The last dividend increase from Sun Life Financial came with the dividend recorded in February 2008 when it increased the quarterly dividend from $0.34 to $0.36. Since then the dividend hasn’t changed.

Dividend History

If we look at the dividend history going back to 2001 we can see that Sun Life Financial had great dividend growth prior to 2008. Since then however it has been dismal. The only consolation is that there wasn’t a dividend cut like its competitor Manulife. In August 2009, Manulife announced that it was cutting its dividend by 50%. While I’m sure Sun Life Financial investors were happy that the dividend wasn’t cut, the fact is that the dividend hasn’t been increased for 6 years now. This is not very consoling to a dividend growth investor.

Using the past to predict the future

A lack of dividend growth in prior years is unsettling, but we still need to look at the other side of the picture: future dividend growth. To get an idea of the type of situations that need to exist for Sun Life Financial to increase its dividend I looked at the 2003 to 2007 period. During this period dividend growth was strong.

EPS & Payout Ratios

The average payout ratio for the 5 years from 2003 to 2007 is 33%. A look at the December 31, 2005 and December 31, 2006 Annual Information Forms filed on Sedar tells us that

On February 9, 2006, the Board of Directors approved an increase in the target dividend payout ratio from a range of 25% to 35% to a range of 30% to 40%.”
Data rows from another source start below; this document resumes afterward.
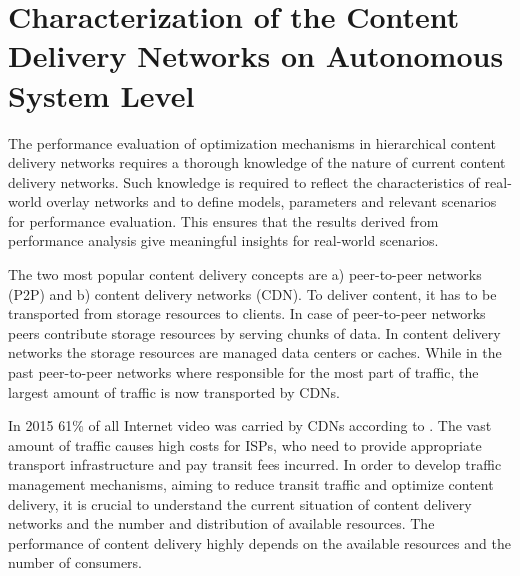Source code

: \chapter{Characterization of the Content Delivery Networks on Autonomous System Level}\label{chap:aslevel}

The performance evaluation of optimization mechanisms in hierarchical content delivery networks requires a thorough knowledge of the nature of current content delivery networks.
Such knowledge is required to reflect the characteristics of real-world overlay networks and to define models, parameters and relevant scenarios for performance evaluation.
This ensures that the results derived from performance analysis give meaningful insights for real-world scenarios.

The two most popular content delivery concepts are a) peer-to-peer networks (P2P) and b) content delivery networks (CDN).
To deliver content, it has to be transported from storage resources to clients.
In case of peer-to-peer networks peers contribute storage resources by serving chunks of data.
In content delivery networks the storage resources are managed data centers or caches.
While in the past peer-to-peer networks where responsible for the most part of traffic, the largest amount of traffic is now transported by CDNs.

In 2015 61\% of all Internet video was carried by CDNs according to \cite{cisco2015}.
The vast amount of traffic causes high costs for ISPs, who need to provide appropriate transport infrastructure and pay transit fees incurred.
In order to develop traffic management mechanisms, aiming to reduce transit traffic and optimize content delivery, it is crucial to understand the current situation of content delivery networks and the number and distribution of available resources.
The performance of content delivery highly depends on the available resources and the number of consumers.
In 2007 and early 2008 the target payout ratio of 30% to 40% was kept the same. After this period Sun Life Financial stopped providing guidance on its target payout ratio range. This tells me that before the chaos in 2008 and 2009 hit, the company was comfortable increasing its dividend so long as it was less than 40% of its earnings. If we assume that future dividend increases could be expected under a similar guideline we can estimate future dividend growth.

Related article: Can Past Dividend Growth Rates Be Relied Upon To Predict Future Rates?

A look to the future

Right now Yahoo Finance is showing that analysts are estimating annual earnings growth of 7.53% for the next 5 years. Using the 2013 EPS average estimate of $2.66 and applying this growth rate I get the following.

Future Estimates

In the table above I kept the annual dividend steady so that you can see when the payout ratio would get to a point where historically the company would consider a dividend increase (highlighted in yellow). Based on current growth estimates Sun Life Financial won’t get to a payout ratio of around 40% until 2017. If Sun Life Financial were to increase its dividend in 2018 to bring the payout ratio up to the 40% this would be an annual dividend of $1.53 ($3.82 x 40%) which is a 6.25% increase from current levels. A 6.25% increase 4 or 5 years down the road isn’t very good, especially when I’m trying for 8% annual dividend growth.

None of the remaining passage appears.